**Required action**
Give back an exact copy of the lines in the records below, from the line that has "You can click" through the line that has "Recebam as bananas em seus endereços.", and nothing besides.
━━━ Given data
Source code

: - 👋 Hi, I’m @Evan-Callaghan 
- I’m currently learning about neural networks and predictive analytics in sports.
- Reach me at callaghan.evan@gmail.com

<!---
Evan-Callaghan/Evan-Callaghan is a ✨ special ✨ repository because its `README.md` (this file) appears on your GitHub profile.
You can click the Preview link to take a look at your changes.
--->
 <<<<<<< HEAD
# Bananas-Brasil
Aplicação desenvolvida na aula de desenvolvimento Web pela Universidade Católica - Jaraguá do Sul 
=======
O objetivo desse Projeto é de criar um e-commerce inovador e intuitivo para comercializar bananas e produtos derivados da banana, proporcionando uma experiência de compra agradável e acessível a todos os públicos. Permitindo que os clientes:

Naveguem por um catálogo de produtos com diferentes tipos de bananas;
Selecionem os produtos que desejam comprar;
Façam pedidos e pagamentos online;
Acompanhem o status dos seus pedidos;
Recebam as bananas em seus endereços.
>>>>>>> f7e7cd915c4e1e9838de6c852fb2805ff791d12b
━━━━━━
━━━ Given data
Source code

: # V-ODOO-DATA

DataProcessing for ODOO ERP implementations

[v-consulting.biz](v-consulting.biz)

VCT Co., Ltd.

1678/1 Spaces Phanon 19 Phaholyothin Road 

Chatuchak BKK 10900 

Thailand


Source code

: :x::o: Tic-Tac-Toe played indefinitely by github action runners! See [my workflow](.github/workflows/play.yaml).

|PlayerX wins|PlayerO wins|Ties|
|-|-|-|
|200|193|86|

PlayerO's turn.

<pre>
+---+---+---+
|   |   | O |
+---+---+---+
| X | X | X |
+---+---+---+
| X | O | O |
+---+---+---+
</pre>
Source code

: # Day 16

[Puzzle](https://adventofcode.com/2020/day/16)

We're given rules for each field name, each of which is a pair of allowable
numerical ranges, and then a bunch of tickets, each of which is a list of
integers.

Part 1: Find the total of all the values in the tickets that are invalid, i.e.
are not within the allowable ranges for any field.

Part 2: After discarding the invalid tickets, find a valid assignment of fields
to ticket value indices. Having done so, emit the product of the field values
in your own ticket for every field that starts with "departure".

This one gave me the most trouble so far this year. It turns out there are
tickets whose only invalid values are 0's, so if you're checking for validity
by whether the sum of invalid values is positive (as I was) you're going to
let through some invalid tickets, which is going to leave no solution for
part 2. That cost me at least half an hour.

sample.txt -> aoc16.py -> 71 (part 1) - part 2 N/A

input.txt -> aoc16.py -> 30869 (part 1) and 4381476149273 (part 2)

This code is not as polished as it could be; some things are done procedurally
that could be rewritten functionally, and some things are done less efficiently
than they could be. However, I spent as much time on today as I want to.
━━━━━━
**Response**
You can click the Preview link to take a look at your changes.
--->
 <<<<<<< HEAD
# Bananas-Brasil
Aplicação desenvolvida na aula de desenvolvimento Web pela Universidade Católica - Jaraguá do Sul 
=======
O objetivo desse Projeto é de criar um e-commerce inovador e intuitivo para comercializar bananas e produtos derivados da banana, proporcionando uma experiência de compra agradável e acessível a todos os públicos. Permitindo que os clientes:

Naveguem por um catálogo de produtos com diferentes tipos de bananas;
Selecionem os produtos que desejam comprar;
Façam pedidos e pagamentos online;
Acompanhem o status dos seus pedidos;
Recebam as bananas em seus endereços.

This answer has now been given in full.